Data entries:
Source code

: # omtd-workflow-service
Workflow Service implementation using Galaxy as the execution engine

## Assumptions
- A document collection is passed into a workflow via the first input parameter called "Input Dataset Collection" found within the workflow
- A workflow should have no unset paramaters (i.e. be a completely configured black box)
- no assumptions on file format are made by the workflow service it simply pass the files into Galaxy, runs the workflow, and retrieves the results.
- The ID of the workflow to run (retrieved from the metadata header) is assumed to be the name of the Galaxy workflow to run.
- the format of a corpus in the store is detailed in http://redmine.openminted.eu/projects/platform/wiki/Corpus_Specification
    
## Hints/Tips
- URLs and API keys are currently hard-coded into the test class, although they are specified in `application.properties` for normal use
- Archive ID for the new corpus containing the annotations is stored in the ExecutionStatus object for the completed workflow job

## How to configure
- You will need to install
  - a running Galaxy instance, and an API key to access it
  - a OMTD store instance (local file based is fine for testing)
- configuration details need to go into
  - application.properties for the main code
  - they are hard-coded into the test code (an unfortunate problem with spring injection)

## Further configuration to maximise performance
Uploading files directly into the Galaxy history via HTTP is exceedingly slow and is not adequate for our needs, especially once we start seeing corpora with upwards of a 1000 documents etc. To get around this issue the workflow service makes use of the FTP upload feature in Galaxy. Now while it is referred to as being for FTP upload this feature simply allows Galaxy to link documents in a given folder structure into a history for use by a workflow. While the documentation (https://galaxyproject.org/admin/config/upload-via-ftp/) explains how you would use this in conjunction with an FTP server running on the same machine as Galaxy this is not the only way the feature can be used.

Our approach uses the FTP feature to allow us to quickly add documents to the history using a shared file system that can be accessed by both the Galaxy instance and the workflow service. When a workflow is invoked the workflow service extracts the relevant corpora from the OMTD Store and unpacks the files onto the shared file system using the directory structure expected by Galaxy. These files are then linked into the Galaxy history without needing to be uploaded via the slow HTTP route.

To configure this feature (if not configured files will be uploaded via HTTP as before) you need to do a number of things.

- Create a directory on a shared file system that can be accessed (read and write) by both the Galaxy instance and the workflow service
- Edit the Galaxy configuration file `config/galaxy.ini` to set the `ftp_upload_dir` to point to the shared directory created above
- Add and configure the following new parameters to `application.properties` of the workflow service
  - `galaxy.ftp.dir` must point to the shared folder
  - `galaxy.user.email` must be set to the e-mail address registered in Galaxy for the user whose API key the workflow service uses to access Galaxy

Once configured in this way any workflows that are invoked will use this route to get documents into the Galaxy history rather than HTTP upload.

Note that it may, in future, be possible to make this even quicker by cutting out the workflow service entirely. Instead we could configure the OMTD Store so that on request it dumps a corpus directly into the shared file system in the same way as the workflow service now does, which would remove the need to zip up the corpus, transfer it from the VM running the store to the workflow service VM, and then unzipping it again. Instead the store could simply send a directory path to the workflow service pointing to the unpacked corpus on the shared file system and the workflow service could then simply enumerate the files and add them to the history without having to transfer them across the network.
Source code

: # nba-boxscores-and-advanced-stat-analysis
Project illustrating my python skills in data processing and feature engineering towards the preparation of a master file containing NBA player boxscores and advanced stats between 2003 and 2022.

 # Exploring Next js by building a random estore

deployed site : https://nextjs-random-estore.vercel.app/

**AIM OF THE TASK**
Copy every line from the records that holds the string "uploaded".

**EXPECTED OUTPUT**
Our approach uses the FTP feature to allow us to quickly add documents to the history using a shared file system that can be accessed by both the Galaxy instance and the workflow service. When a workflow is invoked the workflow service extracts the relevant corpora from the OMTD Store and unpacks the files onto the shared file system using the directory structure expected by Galaxy. These files are then linked into the Galaxy history without needing to be uploaded via the slow HTTP route.
To configure this feature (if not configured files will be uploaded via HTTP as before) you need to do a number of things.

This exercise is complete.